2. Frankie, who they compared to Amy Winehouse - I liked Amy Winehouse until she turned into a crack head and stopped singing. If she can overcome that comparison, I'll like her even more!
3. Anne Marie, who got 2 chances to come sing as two "different people" - I don't know what was wrong with her the 1st time, I liked the before and the after. And she's really pretty.
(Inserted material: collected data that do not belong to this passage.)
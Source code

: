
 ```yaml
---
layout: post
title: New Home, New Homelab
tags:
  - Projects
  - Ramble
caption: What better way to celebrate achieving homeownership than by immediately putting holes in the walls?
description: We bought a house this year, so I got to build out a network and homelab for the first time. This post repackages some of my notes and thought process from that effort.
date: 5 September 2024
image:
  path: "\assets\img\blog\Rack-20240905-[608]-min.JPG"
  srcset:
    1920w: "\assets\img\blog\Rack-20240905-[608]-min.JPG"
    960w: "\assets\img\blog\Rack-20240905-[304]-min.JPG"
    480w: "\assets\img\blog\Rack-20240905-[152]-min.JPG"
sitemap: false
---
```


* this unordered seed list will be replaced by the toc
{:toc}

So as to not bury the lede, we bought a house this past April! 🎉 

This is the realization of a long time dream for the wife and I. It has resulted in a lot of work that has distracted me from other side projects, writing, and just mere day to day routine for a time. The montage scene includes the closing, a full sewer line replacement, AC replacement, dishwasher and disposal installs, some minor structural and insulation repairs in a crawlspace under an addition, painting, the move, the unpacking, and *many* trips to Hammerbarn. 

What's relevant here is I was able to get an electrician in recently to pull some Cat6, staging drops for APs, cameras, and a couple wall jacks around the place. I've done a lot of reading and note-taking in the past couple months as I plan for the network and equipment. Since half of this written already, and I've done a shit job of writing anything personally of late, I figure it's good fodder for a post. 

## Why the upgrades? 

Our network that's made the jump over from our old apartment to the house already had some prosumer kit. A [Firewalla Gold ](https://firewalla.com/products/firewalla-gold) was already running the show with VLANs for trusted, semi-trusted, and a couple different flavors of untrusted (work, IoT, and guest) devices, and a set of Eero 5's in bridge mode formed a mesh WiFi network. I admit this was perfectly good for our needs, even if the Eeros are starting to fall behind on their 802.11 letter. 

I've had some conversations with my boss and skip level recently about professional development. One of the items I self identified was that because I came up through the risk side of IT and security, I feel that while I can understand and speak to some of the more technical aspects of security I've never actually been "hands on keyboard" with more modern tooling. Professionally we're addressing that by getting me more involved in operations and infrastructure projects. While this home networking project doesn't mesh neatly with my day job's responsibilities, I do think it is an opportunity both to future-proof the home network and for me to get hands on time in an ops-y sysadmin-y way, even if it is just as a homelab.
And she wore clothes!
4. Rose, the hippy - I love everything about her from her barefooted audition, to her dreadlocks (which they'll clearly make her take out before they'll let her compete) and her voice that reminds me of Grace Slick (who I love - thanks to my dad, who was a hippy, too, I'm sure.)
1. Austin, the class president (aka "pukaletta part II") - I'm waiting for the stage dad from hell to push him into crappy song choices, just like he probably pushed him into the class president gig and that horrible purple letterman's sweater.
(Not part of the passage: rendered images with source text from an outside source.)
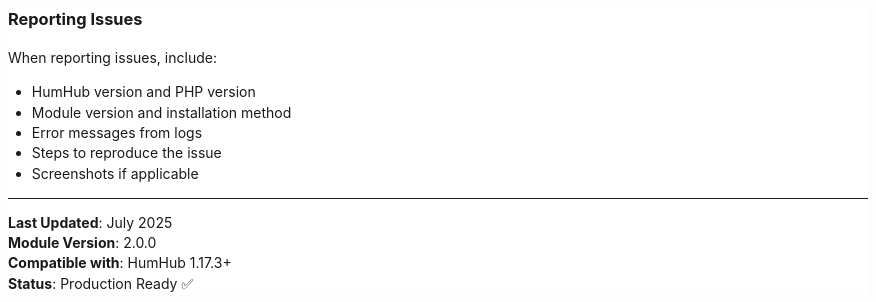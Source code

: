### Reporting Issues
When reporting issues, include:
- HumHub version and PHP version
- Module version and installation method
- Error messages from logs
- Steps to reproduce the issue
- Screenshots if applicable

---

**Last Updated**: July 2025  
**Module Version**: 2.0.0  
**Compatible with**: HumHub 1.17.3+  
**Status**: Production Ready ✅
2. Taylor, the 6 foot tall Samoan - other than her height, she's average and boring. I do give her props for wearing heels!
3. TK, who butchered Imagine - just because he can hit 16,000 notes, doesn't mean he should try them all in one verse of one song.
4. Julissa, the beauty/drag queen from Florida - not pretty, not talented, not likeable at all. Actually, she's kinda creepy.
5. David Osmond - one of the few times I'll disagree with Auntee, I'm sure. I've never liked any of the Osmonds and David is no exception. He's good lookin' sure. He's got the sob story in the bag, sure (I'm not a horrible person, I am sorry for his MS). But other than that, he's kinda boring.
1. Headband guy - are you kidding me? Even he didn't believe that he'd gotten through!
2. Bald naked girl - bald. naked. girl. Enough said.